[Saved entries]

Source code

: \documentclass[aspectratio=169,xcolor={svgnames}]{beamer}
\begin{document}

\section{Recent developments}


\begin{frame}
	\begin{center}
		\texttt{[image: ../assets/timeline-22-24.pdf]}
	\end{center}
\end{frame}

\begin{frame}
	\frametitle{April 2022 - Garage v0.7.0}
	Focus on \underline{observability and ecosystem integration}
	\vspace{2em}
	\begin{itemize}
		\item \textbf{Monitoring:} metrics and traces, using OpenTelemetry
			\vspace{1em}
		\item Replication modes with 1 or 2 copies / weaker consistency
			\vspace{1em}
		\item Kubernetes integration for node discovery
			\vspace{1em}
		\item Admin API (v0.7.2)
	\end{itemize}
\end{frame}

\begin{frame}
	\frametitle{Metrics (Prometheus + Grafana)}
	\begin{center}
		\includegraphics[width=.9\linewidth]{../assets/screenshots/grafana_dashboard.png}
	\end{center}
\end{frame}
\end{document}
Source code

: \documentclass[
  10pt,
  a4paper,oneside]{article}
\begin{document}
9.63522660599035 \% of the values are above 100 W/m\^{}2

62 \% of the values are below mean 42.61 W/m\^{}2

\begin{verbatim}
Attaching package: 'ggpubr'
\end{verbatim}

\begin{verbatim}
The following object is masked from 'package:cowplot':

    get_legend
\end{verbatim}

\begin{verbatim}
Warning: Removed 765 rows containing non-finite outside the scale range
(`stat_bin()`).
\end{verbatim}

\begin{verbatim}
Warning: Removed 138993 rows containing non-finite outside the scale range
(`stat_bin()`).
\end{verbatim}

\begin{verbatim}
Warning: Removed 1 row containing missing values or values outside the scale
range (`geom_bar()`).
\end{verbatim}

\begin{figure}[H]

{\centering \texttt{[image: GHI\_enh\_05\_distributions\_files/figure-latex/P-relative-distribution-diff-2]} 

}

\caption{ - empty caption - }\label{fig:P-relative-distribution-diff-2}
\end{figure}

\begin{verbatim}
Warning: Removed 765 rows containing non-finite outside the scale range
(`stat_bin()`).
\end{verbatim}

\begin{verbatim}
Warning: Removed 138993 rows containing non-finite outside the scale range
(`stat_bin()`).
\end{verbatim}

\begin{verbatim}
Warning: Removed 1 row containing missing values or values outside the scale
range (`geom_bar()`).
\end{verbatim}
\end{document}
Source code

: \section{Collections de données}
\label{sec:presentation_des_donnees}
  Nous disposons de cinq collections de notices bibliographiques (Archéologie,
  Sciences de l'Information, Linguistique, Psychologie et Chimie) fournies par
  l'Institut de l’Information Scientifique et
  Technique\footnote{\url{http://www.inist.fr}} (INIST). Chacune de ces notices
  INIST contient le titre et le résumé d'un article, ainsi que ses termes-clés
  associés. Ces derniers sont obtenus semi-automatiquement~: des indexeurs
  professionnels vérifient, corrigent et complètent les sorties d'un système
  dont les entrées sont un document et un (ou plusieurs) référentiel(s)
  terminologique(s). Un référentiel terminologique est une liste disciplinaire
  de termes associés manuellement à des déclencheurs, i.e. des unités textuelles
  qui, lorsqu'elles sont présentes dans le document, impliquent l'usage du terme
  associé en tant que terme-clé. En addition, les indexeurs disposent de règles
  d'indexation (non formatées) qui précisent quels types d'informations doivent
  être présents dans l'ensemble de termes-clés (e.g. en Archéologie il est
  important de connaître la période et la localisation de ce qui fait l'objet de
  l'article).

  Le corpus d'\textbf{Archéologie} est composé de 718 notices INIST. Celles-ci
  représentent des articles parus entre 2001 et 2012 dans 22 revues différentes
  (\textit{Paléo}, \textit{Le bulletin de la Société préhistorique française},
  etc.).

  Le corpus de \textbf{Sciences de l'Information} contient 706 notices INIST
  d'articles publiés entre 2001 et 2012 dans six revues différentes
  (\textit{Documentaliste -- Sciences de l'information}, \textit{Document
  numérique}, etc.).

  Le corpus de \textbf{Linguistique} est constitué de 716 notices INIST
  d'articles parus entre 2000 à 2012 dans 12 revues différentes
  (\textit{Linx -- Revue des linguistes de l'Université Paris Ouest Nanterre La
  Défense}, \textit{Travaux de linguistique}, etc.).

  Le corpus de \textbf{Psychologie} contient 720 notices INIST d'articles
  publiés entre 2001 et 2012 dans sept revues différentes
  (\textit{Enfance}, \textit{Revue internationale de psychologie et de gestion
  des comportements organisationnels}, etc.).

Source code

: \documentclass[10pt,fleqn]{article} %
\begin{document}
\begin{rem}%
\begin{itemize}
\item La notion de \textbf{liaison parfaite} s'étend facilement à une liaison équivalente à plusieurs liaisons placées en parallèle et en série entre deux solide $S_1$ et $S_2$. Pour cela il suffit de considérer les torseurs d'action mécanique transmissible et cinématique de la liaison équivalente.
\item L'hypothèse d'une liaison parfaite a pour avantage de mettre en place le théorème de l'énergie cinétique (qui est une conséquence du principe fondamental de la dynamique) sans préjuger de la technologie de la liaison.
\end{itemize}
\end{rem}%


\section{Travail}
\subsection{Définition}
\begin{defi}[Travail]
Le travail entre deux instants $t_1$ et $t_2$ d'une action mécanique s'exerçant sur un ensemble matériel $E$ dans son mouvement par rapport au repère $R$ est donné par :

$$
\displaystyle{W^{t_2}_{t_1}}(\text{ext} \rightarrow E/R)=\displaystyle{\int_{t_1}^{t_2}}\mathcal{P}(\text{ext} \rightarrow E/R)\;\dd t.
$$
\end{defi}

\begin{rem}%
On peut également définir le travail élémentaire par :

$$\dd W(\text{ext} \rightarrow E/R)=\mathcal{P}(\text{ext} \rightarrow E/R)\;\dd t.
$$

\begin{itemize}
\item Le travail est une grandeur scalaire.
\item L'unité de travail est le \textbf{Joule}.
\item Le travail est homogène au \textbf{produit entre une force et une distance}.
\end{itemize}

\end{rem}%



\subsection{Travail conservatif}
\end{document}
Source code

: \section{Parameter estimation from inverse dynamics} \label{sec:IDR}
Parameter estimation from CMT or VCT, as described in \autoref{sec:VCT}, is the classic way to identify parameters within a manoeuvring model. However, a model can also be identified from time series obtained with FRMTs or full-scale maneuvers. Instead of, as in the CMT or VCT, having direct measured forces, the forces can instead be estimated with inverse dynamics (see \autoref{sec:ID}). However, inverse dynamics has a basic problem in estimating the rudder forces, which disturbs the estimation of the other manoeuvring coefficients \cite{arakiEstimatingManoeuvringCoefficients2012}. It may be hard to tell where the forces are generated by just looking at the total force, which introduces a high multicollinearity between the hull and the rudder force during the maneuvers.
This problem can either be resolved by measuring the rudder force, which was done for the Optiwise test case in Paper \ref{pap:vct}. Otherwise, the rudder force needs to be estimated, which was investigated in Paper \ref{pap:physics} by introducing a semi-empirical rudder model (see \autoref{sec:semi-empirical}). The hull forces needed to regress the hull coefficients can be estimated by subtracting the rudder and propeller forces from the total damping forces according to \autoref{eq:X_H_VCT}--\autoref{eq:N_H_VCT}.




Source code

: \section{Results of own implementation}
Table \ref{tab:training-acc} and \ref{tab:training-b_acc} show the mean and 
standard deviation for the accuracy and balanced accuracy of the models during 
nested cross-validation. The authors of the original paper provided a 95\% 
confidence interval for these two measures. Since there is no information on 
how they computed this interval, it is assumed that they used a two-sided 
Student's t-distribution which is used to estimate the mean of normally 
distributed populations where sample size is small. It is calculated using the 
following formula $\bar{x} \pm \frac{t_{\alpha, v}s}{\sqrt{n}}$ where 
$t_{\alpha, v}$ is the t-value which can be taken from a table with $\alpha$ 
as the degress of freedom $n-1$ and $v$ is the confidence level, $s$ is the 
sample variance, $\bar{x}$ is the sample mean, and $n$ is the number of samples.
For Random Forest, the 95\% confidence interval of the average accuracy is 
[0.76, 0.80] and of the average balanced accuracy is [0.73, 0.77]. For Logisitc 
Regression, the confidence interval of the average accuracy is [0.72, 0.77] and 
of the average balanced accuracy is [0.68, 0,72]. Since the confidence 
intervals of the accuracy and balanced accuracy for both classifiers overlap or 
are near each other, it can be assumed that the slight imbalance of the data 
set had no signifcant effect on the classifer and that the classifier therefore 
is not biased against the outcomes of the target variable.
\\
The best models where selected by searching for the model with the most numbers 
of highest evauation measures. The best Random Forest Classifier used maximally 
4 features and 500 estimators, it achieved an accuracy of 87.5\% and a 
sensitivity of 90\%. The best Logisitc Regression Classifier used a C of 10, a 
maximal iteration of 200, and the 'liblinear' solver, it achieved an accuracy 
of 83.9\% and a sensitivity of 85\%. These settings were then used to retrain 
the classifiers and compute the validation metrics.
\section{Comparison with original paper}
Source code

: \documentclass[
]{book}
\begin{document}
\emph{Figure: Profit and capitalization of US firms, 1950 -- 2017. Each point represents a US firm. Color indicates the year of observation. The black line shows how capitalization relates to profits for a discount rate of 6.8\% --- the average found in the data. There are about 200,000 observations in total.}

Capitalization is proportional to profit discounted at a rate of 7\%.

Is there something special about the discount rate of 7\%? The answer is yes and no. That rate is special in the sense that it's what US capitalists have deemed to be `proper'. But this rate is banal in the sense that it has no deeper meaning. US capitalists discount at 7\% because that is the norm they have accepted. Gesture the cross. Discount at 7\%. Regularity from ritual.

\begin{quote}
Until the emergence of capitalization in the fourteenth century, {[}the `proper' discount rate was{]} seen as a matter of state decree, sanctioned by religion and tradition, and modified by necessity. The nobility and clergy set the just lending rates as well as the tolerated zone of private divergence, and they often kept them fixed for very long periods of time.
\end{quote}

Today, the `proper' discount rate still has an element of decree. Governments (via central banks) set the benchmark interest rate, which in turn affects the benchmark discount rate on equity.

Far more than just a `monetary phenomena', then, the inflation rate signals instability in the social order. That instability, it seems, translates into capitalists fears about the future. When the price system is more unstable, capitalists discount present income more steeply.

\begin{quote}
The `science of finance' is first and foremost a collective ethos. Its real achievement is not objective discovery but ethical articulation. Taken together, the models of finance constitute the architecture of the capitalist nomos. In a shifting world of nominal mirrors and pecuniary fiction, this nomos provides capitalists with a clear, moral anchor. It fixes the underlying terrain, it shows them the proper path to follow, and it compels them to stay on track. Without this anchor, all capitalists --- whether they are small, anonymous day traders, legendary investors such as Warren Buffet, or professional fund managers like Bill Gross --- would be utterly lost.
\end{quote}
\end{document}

INSTRUCTIONS TO FOLLOW — Nothing should appear in the answer except the lines above from the line with "bulletin de la" through the line with "d'articles parus entre", both included, written out exactly.

RESULT —
  (\textit{Paléo}, \textit{Le bulletin de la Société préhistorique française},
  etc.).

  Le corpus de \textbf{Sciences de l'Information} contient 706 notices INIST
  d'articles publiés entre 2001 et 2012 dans six revues différentes
  (\textit{Documentaliste -- Sciences de l'information}, \textit{Document
  numérique}, etc.).

  Le corpus de \textbf{Linguistique} est constitué de 716 notices INIST
  d'articles parus entre 2000 à 2012 dans 12 revues différentes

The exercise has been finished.